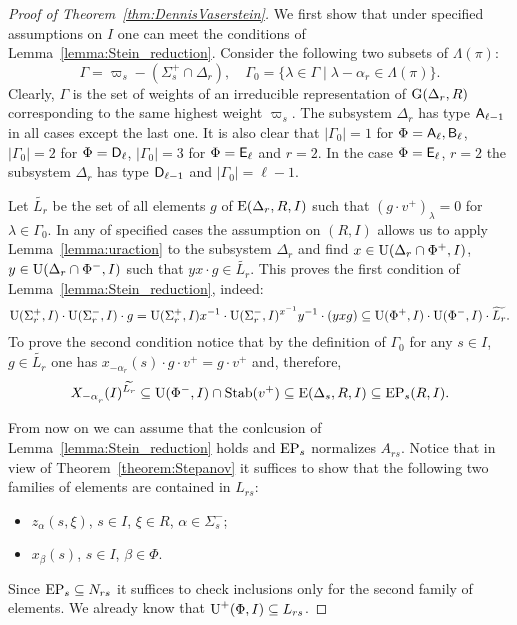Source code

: \begin{proof}[Proof of Theorem~\ref{thm:DennisVaserstein}]
We first show that under specified assumptions on $I$ one can meet the conditions of Lemma~\ref{lemma:Stein_reduction}.
Consider the following two subsets of $\Lambda(\pi)$:
$$\Gamma = \varpi_s- (\Sigma_s^+\cap \Delta_r),\quad \Gamma_0 = \{\lambda \in \Gamma \mid \lambda - \alpha_r \in \Lambda(\pi) \}.$$
Clearly, $\Gamma$ is the set of weights of an irreducible representation of $\operatorname{G}(\Delta_r, R)$ corresponding to the same highest weight $\varpi_s$.
The subsystem $\Delta_r$ has type $\mathsf{A}_{\ell-1}$ in all cases except the last one.
It is also clear that $|\Gamma_0|=1$ for $\Phi=\mathsf{A}_\ell, \mathsf{B}_\ell$, $|\Gamma_0|=2$ for $\Phi=\mathsf{D}_\ell$, $|\Gamma_0|=3$ for $\Phi=\mathsf{E}_\ell$ and $r=2$.
In the case $\Phi=\mathsf{E}_\ell$, $r=2$ the subsystem $\Delta_r$ has type $\mathsf{D}_{\ell-1}$ and $|\Gamma_0|=\ell-1$.

Let $\widetilde{L_r}$ be the set of all elements $g$ of $\operatorname{E}(\Delta_r,R, I)$ such that $(g \cdot v^+)_\lambda = 0$ for $\lambda\in\Gamma_0$.
In any of specified cases the assumption on $(R, I)$ allows us to apply Lemma~\ref{lemma:uraction} to the subsystem $\Delta_r$ and find
$x\in\operatorname{U}(\Delta_r\cap\Phi^+, I)$, $y\in \operatorname{U}(\Delta_r\cap\Phi^-, I)$ such that $yx\cdot g \in \widetilde{L_r}$.
This proves the first condition of Lemma~\ref{lemma:Stein_reduction}, indeed:
$$ \operatorname{U}(\Sigma^+_r, I)\cdot \operatorname{U}(\Sigma^-_r, I) \cdot g = \operatorname{U}(\Sigma^+_r, I) x^{-1} \cdot \operatorname{U}(\Sigma^-_r, I)^{x^{-1}} y^{-1} \cdot (yxg) \subseteq \operatorname{U}(\Phi^+, I)\cdot \operatorname{U}(\Phi^-, I) \cdot \widetilde{L_r}.$$
To prove the second condition notice that by the definition of $\Gamma_0$ for any $s\in I$, $ g\in\widetilde{L_r}$ one has $x_{-\alpha_r}(s) \cdot g \cdot v^+ = g \cdot v^+$ and, therefore,
$$X_{-\alpha\ssub{r}}(I)^{\widetilde{L_r}} \subseteq \U(\Phi^-, I) \cap \Stab(v^+) \subseteq \E(\Delta_s, R, I) \subseteq \EP_s(R, I).$$

From now on we can assume that the conlcusion of Lemma~\ref{lemma:Stein_reduction} holds and $\operatorname{EP}_s$ normalizes $A_{rs}$.
Notice that in view of Theorem~\ref{theorem:Stepanov} it suffices to show that the following two families of elements are contained in $L_{rs}$:
\begin{itemize} \item $z_{\alpha}(s, \xi)$, $s\in I$, $\xi \in R$, $\alpha\in\Sigma^-_s$;
\item $x_{\beta}(s)$, $s \in I$, $\beta \in \Phi$. \end{itemize}
Since $\operatorname{EP}_s \subseteq N_{rs}$ it suffices to check inclusions only for the second family of elements.
We already know that $\operatorname{U}^+(\Phi, I) \subseteq L_{rs}$.


\end{proof}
════════
## [Exercise]
All of the records need repeating exactly, except for the pictures.

## [Exercise output]
Source code

: \begin{proof}[Proof of Theorem~\ref{thm:DennisVaserstein}]
We first show that under specified assumptions on $I$ one can meet the conditions of Lemma~\ref{lemma:Stein_reduction}.
Consider the following two subsets of $\Lambda(\pi)$:
$$\Gamma = \varpi_s- (\Sigma_s^+\cap \Delta_r),\quad \Gamma_0 = \{\lambda \in \Gamma \mid \lambda - \alpha_r \in \Lambda(\pi) \}.$$
Clearly, $\Gamma$ is the set of weights of an irreducible representation of $\operatorname{G}(\Delta_r, R)$ corresponding to the same highest weight $\varpi_s$.
The subsystem $\Delta_r$ has type $\mathsf{A}_{\ell-1}$ in all cases except the last one.
It is also clear that $|\Gamma_0|=1$ for $\Phi=\mathsf{A}_\ell, \mathsf{B}_\ell$, $|\Gamma_0|=2$ for $\Phi=\mathsf{D}_\ell$, $|\Gamma_0|=3$ for $\Phi=\mathsf{E}_\ell$ and $r=2$.
In the case $\Phi=\mathsf{E}_\ell$, $r=2$ the subsystem $\Delta_r$ has type $\mathsf{D}_{\ell-1}$ and $|\Gamma_0|=\ell-1$.

Let $\widetilde{L_r}$ be the set of all elements $g$ of $\operatorname{E}(\Delta_r,R, I)$ such that $(g \cdot v^+)_\lambda = 0$ for $\lambda\in\Gamma_0$.
In any of specified cases the assumption on $(R, I)$ allows us to apply Lemma~\ref{lemma:uraction} to the subsystem $\Delta_r$ and find
$x\in\operatorname{U}(\Delta_r\cap\Phi^+, I)$, $y\in \operatorname{U}(\Delta_r\cap\Phi^-, I)$ such that $yx\cdot g \in \widetilde{L_r}$.
This proves the first condition of Lemma~\ref{lemma:Stein_reduction}, indeed:
$$ \operatorname{U}(\Sigma^+_r, I)\cdot \operatorname{U}(\Sigma^-_r, I) \cdot g = \operatorname{U}(\Sigma^+_r, I) x^{-1} \cdot \operatorname{U}(\Sigma^-_r, I)^{x^{-1}} y^{-1} \cdot (yxg) \subseteq \operatorname{U}(\Phi^+, I)\cdot \operatorname{U}(\Phi^-, I) \cdot \widetilde{L_r}.$$
To prove the second condition notice that by the definition of $\Gamma_0$ for any $s\in I$, $ g\in\widetilde{L_r}$ one has $x_{-\alpha_r}(s) \cdot g \cdot v^+ = g \cdot v^+$ and, therefore,
$$X_{-\alpha\ssub{r}}(I)^{\widetilde{L_r}} \subseteq \U(\Phi^-, I) \cap \Stab(v^+) \subseteq \E(\Delta_s, R, I) \subseteq \EP_s(R, I).$$

From now on we can assume that the conlcusion of Lemma~\ref{lemma:Stein_reduction} holds and $\operatorname{EP}_s$ normalizes $A_{rs}$.
Notice that in view of Theorem~\ref{theorem:Stepanov} it suffices to show that the following two families of elements are contained in $L_{rs}$:
\begin{itemize} \item $z_{\alpha}(s, \xi)$, $s\in I$, $\xi \in R$, $\alpha\in\Sigma^-_s$;
\item $x_{\beta}(s)$, $s \in I$, $\beta \in \Phi$. \end{itemize}
Since $\operatorname{EP}_s \subseteq N_{rs}$ it suffices to check inclusions only for the second family of elements.
We already know that $\operatorname{U}^+(\Phi, I) \subseteq L_{rs}$.


\end{proof}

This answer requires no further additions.